Normalised bit score, and coverage

Before you examine the `BLAST` results themselves, it is useful to define a new quantity: the normalised bitscore.

The bitscore reported by BLAST is the sum of the qualities of the aligned symbols over the whole alignment. This is an accurate measure of the alignment strength, but long sequences tend to have higher bitscores than short sequences, even when the matches are of about the same quality. To correct for this length effect, we can calculate a normalised bitscore where:

$$\textrm{normalised bitscore} = \frac{\textrm{bitscore}}{\textrm{query length}}$$

This makes comparisons of bitscore between proteins of different lengths fairer.

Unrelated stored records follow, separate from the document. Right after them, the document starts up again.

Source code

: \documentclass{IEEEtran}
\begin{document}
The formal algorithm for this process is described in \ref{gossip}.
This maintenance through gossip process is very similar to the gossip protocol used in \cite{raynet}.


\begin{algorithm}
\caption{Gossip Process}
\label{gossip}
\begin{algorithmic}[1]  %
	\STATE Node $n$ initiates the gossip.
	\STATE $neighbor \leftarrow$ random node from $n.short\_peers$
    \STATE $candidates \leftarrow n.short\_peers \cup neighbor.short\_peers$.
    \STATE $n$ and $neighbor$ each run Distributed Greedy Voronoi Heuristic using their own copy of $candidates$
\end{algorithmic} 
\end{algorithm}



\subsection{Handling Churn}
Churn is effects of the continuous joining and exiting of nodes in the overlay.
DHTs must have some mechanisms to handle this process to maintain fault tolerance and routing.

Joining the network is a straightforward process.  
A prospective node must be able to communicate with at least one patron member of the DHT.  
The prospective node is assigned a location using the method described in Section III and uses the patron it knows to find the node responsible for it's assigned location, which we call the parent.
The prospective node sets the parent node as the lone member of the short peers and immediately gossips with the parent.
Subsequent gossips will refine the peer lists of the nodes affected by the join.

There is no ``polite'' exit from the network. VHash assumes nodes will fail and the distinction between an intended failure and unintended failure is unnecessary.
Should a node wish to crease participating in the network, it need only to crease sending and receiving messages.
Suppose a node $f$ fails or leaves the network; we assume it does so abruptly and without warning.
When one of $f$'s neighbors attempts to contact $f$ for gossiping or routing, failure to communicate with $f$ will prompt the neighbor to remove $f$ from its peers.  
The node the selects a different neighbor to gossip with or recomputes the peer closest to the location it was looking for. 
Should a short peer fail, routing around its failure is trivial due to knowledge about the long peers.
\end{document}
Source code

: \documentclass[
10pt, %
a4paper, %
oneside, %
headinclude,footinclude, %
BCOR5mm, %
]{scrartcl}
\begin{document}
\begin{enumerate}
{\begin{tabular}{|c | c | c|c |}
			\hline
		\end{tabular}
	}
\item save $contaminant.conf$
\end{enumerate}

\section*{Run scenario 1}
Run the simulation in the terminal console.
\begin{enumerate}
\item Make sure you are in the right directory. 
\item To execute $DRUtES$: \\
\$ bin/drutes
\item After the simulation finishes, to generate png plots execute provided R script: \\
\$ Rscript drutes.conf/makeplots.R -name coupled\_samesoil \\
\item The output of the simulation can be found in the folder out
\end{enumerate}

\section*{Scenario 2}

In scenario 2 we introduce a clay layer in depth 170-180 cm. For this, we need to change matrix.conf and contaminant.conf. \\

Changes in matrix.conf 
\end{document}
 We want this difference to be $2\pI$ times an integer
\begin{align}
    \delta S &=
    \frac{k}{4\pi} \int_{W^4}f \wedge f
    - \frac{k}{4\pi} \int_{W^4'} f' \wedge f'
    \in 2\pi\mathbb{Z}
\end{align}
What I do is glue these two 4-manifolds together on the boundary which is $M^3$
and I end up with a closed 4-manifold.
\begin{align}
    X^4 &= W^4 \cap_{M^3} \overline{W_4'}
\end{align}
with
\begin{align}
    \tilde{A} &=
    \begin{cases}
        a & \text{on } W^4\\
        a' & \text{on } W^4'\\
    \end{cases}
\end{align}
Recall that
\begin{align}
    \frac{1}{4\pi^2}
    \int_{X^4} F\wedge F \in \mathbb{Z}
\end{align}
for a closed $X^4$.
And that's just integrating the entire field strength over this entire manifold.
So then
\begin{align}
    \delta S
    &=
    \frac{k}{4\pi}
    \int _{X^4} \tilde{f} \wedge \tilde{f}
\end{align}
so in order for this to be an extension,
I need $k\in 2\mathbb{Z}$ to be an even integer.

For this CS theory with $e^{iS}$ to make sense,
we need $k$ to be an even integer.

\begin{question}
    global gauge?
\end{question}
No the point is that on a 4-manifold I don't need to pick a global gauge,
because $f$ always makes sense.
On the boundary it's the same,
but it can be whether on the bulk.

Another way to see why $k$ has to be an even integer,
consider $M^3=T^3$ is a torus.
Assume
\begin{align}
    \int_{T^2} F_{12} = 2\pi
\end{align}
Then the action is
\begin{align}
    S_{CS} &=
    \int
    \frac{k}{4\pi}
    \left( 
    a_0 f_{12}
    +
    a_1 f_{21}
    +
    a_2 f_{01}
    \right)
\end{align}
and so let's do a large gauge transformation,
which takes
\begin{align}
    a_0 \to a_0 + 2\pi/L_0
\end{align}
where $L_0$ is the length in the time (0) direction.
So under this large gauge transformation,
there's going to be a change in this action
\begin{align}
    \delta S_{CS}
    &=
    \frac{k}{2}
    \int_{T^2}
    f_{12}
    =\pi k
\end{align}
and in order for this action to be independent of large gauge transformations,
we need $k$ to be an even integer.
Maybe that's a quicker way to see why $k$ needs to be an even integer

Calculations using pandas columns

Rather than looping over every item in a pandas dataframe column, it is possible to carry out calculations on entire columns in one action. So, to divide the contents of the bitscore column by the contents of the qlength column in the fwd_results dataframe, on a row-by-row basis, we can use the Python code:

norm_bitscore = fwd_results.bitscore/fwd_results.qlength

You will also find it useful to consider two types of coverage: query coverage and alignment coverage.

The query and subject sequences in a BLAST alignment may not be of the same length, so it is possible that an alignment that covers the whole of one of the sequences may only cover a small part of the other sequence (e.g. if the query sequence is a single domain protein, and that domain is part of a multi-domain protein subject sequence). That is to say, for the same alignment, the coverage of the query and the subject sequences can differ. BLAST+ only reports the query coverage, so we must calculate subject coverage ourselves.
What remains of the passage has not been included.